PROBLEM DESCRIPTION – What is needed is each line of the data below that holds the string "written".

EXTRACTED RECORDS –

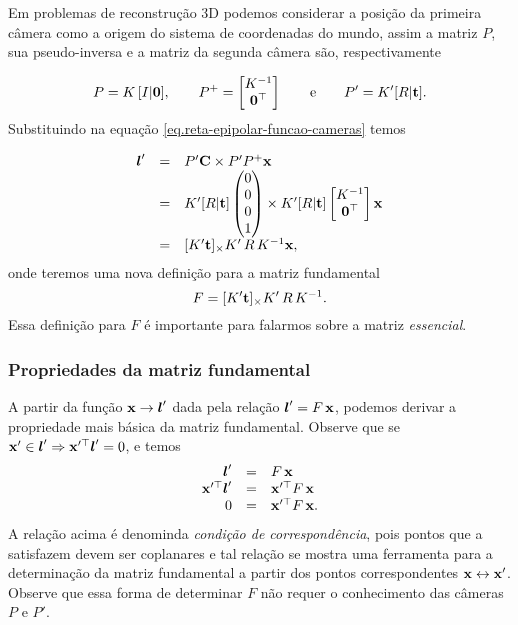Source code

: Em problemas de reconstrução 3D podemos considerar a posição da primeira câmera como a origem do sistema de coordenadas do mundo, assim a matriz $P$, sua pseudo-inversa e a matriz da segunda câmera são, respectivamente 

\begin{equation*}
P=K\,[I|{\bf 0}],\qquad
P^+=
\begin{bmatrix}
K^{-1}\\
{\bf 0}^\top
\end{bmatrix}\qquad\text{e}\qquad
P'=K'[R|{\bf t}].
\end{equation*}
Substituindo na equação \ref{eq.reta-epipolar-funcao-cameras} temos

\begin{equation*}
\begin{array}{rcl}
\boldsymbol{l}'&=&P'{\bf C} \times P'P^+\mathbf{x}\\
&=&K'[R|{\bf t}]
\begin{pmatrix}
0\\
0\\
0\\
1
\end{pmatrix}
\times K'[R|{\bf t}]
\begin{bmatrix}
K^{-1}\\
{\bf 0}^\top
\end{bmatrix}\mathbf{x}\\
&=&
[K'{\bf t}]_\times K'\,R\,K^{-1}\mathbf{x},
\end{array}
\end{equation*}
onde teremos uma nova definição para a matriz fundamental 
\begin{equation}\label{eq.definicao-F}
F=[K'{\bf t}]_\times K'\,R\,K^{-1}.
\end{equation}
Essa definição para $F$ é importante para falarmos sobre a matriz {\it essencial}.

\subsubsection{Propriedades da matriz fundamental}\label{sec.propriedades-F}
A partir da função $\mathbf{x}\rightarrow\boldsymbol{l}'$ dada pela relação $\boldsymbol{l}'=F\,\mathbf{x}$, podemos derivar a propriedade mais básica da matriz fundamental.
Observe que se $\mathbf{x}'\in\boldsymbol{l}'\Rightarrow\mathbf{x}'^\top\boldsymbol{l}'=0$, e temos
\begin{equation*}
\begin{array}{rcl}
\boldsymbol{l}'&=&F\,\mathbf{x}\\
\mathbf{x}'^\top\boldsymbol{l}'&=&\mathbf{x}'^\top F\,\mathbf{x}\\
0&=&\mathbf{x}'^\top F\,\mathbf{x}.
\end{array}
\end{equation*}
A relação acima é denominda {\it condição de correspondência}, pois pontos que a satisfazem devem ser  coplanares e tal relação se mostra uma ferramenta para a determinação da matriz fundamental a partir dos pontos correspondentes $\mathbf{x}\leftrightarrow\mathbf{x}'$. Observe que essa forma de determinar $F$ não requer o conhecimento das câmeras $P$ e $P'$. 

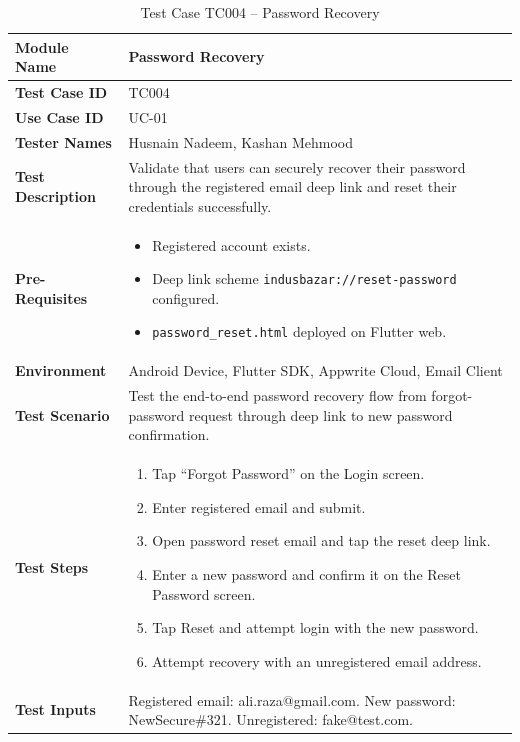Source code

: \begin{table}[H]
\centering
\caption{Test Case TC004 -- Password Recovery}
\label{tab:tc004}
\renewcommand{\arraystretch}{1.15}
\small
\begin{tabular}{|p{3.2cm}|p{10.8cm}|}
\hline
\textbf{Module Name} & Password Recovery \\ \hline
\textbf{Test Case ID} & TC004 \\ \hline
\textbf{Use Case ID} & UC-01 \\ \hline
\textbf{Tester Names} & Husnain Nadeem, Kashan Mehmood \\ \hline
\textbf{Test Description} & Validate that users can securely recover their password through the registered email deep link and reset their credentials successfully. \\ \hline
\textbf{Pre-Requisites} &
\begin{itemize}[leftmargin=*,noitemsep]
\item Registered account exists.
\item Deep link scheme \texttt{indusbazar://reset-password} configured.
\item \texttt{password\_reset.html} deployed on Flutter web.
\end{itemize} \\ \hline
\textbf{Environment} & Android Device, Flutter SDK, Appwrite Cloud, Email Client \\ \hline
\textbf{Test Scenario} & Test the end-to-end password recovery flow from forgot-password request through deep link to new password confirmation. \\ \hline
\textbf{Test Steps} &
\begin{enumerate}[leftmargin=*,noitemsep]
\item Tap ``Forgot Password'' on the Login screen.
\item Enter registered email and submit.
\item Open password reset email and tap the reset deep link.
\item Enter a new password and confirm it on the Reset Password screen.
\item Tap Reset and attempt login with the new password.
\item Attempt recovery with an unregistered email address.
\end{enumerate} \\ \hline
\textbf{Test Inputs} & Registered email: ali.raza@gmail.com. New password: NewSecure\#321. Unregistered: fake@test.com. \\ \hline

\end{tabular}
\end{table}
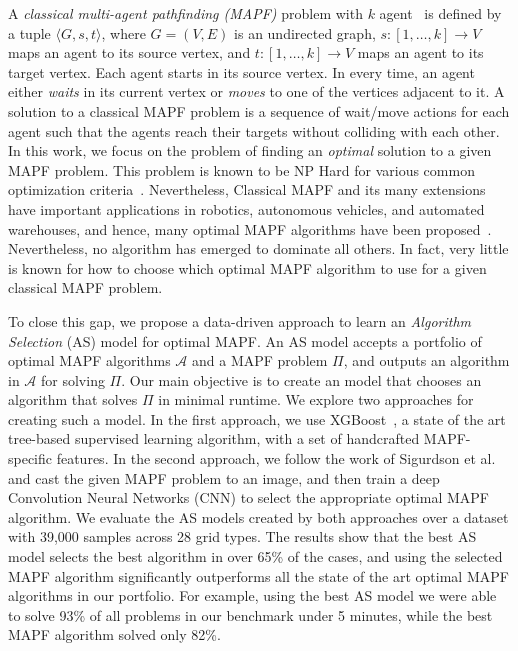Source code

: \documentclass[letterpaper]{article} %
\begin{document}
A \emph{classical multi-agent pathfinding (MAPF)} problem with $k$ agent~\cite{stern2019multiagent} is defined by a tuple $\langle G,s,t \rangle$, where $G = (V,E)$ is an undirected graph, 
$s: [1,\ldots,k] \rightarrow V$ maps an agent to its source vertex, 
and $t: [1,\ldots,k] \rightarrow V$ maps an agent to its target vertex. 
Each agent starts in its source vertex. In every time, an agent either \emph{waits} in its current vertex or \emph{moves} to one of the vertices adjacent to it. 
A solution to a classical MAPF problem is a sequence of wait/move actions for each agent such that the agents reach their targets without colliding with each other. 
In this work, we focus on the problem of finding an \emph{optimal} solution to a given MAPF problem. 
This problem is known to be NP Hard for various common optimization criteria~\cite{DBLP:conf/aaai/Surynek10,DBLP:conf/aaai/YuL13}. Nevertheless, Classical MAPF and its many extensions have important applications in robotics, autonomous vehicles, and automated warehouses, 
and hence, many optimal MAPF algorithms have been proposed~\cite{felner2017search,ma2017buzz}. 
Nevertheless, no algorithm has emerged to dominate all others. 
In fact, very little is known for how to choose which optimal MAPF algorithm to use for a given classical MAPF problem. 


To close this gap, we propose a data-driven approach to learn an \emph{Algorithm Selection} (AS) model for optimal MAPF. 
An AS model accepts a portfolio of optimal MAPF algorithms $\mathcal{A}$ and 
a MAPF problem $\Pi$, and outputs an algorithm in $\mathcal{A}$ for solving $\Pi$. Our main objective is to create an \AS model that chooses an algorithm that solves $\Pi$ in minimal runtime. 
We explore two approaches for creating such a model. 
In the first approach, we use XGBoost~, a state of the art tree-based supervised learning algorithm, with a set of handcrafted MAPF-specific features. In the second approach, we follow the work of Sigurdson et al.~\cite{sigurdson2019deep} and cast the given MAPF problem to an image, and then train a deep Convolution Neural Networks (CNN) to select the appropriate optimal MAPF algorithm. We evaluate the AS models created by both approaches over a dataset with 39,000 samples across 28 grid types. 
The results show that the best AS model selects the best algorithm in over 65\% of the cases, and using the selected MAPF algorithm significantly outperforms all the state of the art optimal MAPF algorithms in our portfolio. For example, using the best AS model we were able to solve 93\% of all problems in our benchmark under 5 minutes, while the best MAPF algorithm solved only 82\%. 
\end{document}
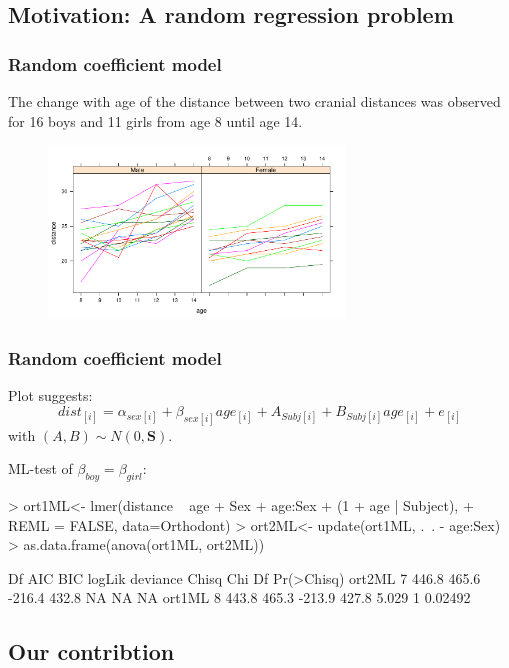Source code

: \subsection{Motivation: A random regression problem}
\begin{sframe}
  \frametitle{Random coefficient model}

  The change with age  of the distance between two cranial
distances was
observed for 16 boys and 11 girls
from age 8 until age 14.

\begin{figure}[ht]
 \centering
 \includegraphics[width=0.7\textwidth]{fig/ortfig01}\\[-0.5cm]
 \label{fig:ortfig01}
\end{figure}
\end{sframe}

\begin{sframe}
  \frametitle{Random coefficient model}
  Plot suggests:
\[
dist_{[i]} = \alpha_{sex[i]}
+ \beta_{sex[i]} age_{[i]} + A_{Subj[i]} +
B_{Subj[i]} age_{[i]} + e_{[i]}
\]
with $(A,B) \sim N(0,\bm S)$.

ML-test of $\beta_{boy}=\beta_{girl}$:
\begin{Schunk}
\begin{Sinput}
> ort1ML<- lmer(distance ~ age + Sex + age:Sex + (1 + age | Subject),
+                   REML = FALSE, data=Orthodont)
> ort2ML<- update(ort1ML, .~. - age:Sex)
> as.data.frame(anova(ort1ML, ort2ML))
\end{Sinput}
\begin{Soutput}
       Df   AIC   BIC logLik deviance Chisq Chi Df Pr(>Chisq)
ort2ML  7 446.8 465.6 -216.4    432.8    NA     NA         NA
ort1ML  8 443.8 465.3 -213.9    427.8 5.029      1    0.02492
\end{Soutput}
\end{Schunk}
\end{sframe}


\subsection{Our contribtion}
\label{sec:packages-we-need}



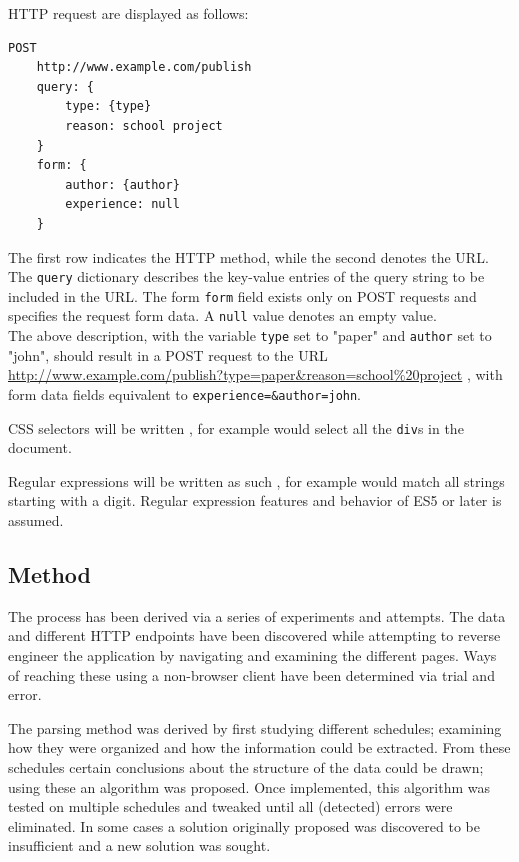 \documentclass{article}
\begin{document}
	HTTP request are displayed as follows:
	
	\newpage
	\begin{lstlisting}[language=HTTP, style=nonumbers]
	POST
	http://www.example.com/publish
	query: {
		type: {type}
		reason: school project
	}
	form: {
		author: {author}
		experience: null
	}
	\end{lstlisting}
	The first row indicates the HTTP method, while the second denotes the URL. The \texttt{query} dictionary describes the key-value entries of the query string to be included in the URL. The form \texttt{form} field exists only on POST requests and specifies the request form data. A \texttt{null} value denotes an empty value.\\
	The above description, with the variable \texttt{type} set to "paper" and \texttt{author} set to "john", should result in a POST request to the URL \url{http://www.example.com/publish?type=paper&reason=school%20project}%
	, with form data fields equivalent to \texttt{experience=\&author=john}.
	
	CSS selectors will be written , for example  would select all the \texttt{div}s in the document.
	
	Regular expressions will be written as such , for example \regex{^\d} would match all strings starting with a digit. Regular expression features and behavior of ES5 or later is assumed.
	
	\subsection{Method}
	The process has been derived via a series of experiments and attempts. The data and different HTTP endpoints have been discovered while attempting to reverse engineer the application by navigating and examining the different pages. Ways of reaching these using a non-browser client have been determined via trial and error.
	
	The parsing method was derived by first studying different schedules; examining how they were organized and how the information could be extracted. From these schedules certain conclusions about the structure of the data could be drawn; using these an algorithm was proposed. Once implemented, this algorithm was tested on multiple schedules and tweaked until all (detected) errors were eliminated. In some cases a solution originally proposed was discovered to be insufficient and a new solution was sought.
	
\end{document}
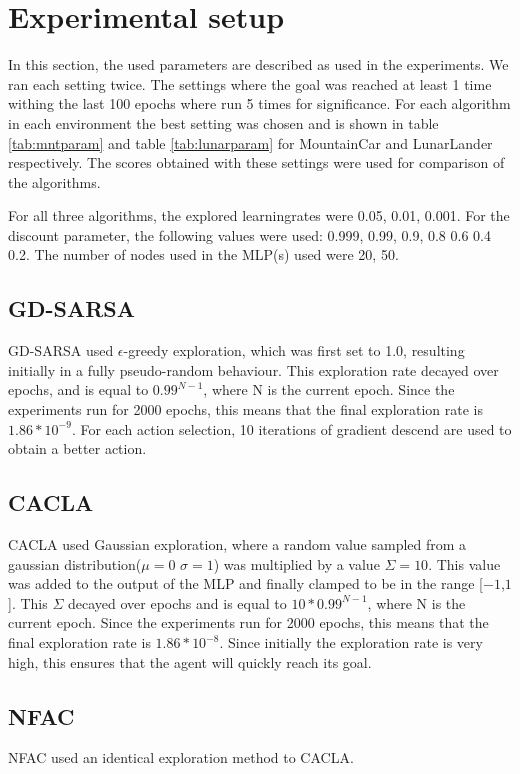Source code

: 
\section{Experimental setup}


In this section, the used parameters are described as used in the experiments. We ran each setting twice. The settings where the goal was reached at least 1 time withing the last 100 epochs where run 5 times for significance. For each algorithm in each environment the best setting was chosen and is shown in table \ref{tab:mntparam} and table \ref{tab:lunarparam} for MountainCar and LunarLander respectively. The scores obtained with these settings were used for comparison of the algorithms. 

For all three algorithms, the explored learningrates were 0.05, 0.01, 0.001. For the discount parameter, the following values were used: 0.999, 0.99, 0.9, 0.8 0.6 0.4 0.2. The number of nodes used in the MLP(s) used were 20, 50.

\subsection{GD-SARSA}
GD-SARSA used $\epsilon$-greedy exploration, which was first set to 1.0, resulting initially in a fully pseudo-random behaviour. This exploration rate decayed over epochs, and is equal to $0.99^{N-1}$, where N is the current epoch. Since the experiments run for 2000 epochs, this means that the final exploration rate is $1.86*10^{-9}$. For each action selection, 10 iterations of gradient descend are used to obtain a better action. 
\subsection{CACLA}
CACLA used Gaussian exploration, where a random value sampled from a gaussian distribution($\mu=0$ $\sigma=1$) was multiplied by a value $\Sigma=10$. This value was added to the output of the MLP and finally clamped to be in the range [$-1$,$1$]. This $\Sigma$ decayed over epochs and is equal to  $10 * 0.99^{N-1}$, where N is the current epoch. Since the experiments run for 2000 epochs, this means that the final exploration rate is $1.86*10^{-8}$. Since initially the exploration rate is very high, this ensures that the agent will quickly reach its goal. 
\subsection{NFAC}
NFAC used an identical exploration method to CACLA.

YOUR RESPONSE –
	CSS selectors will be written , for example  would select all the \texttt{div}s in the document.
	Regular expressions will be written as such , for example \regex{^\d} would match all strings starting with a digit. Regular expression features and behavior of ES5 or later is assumed.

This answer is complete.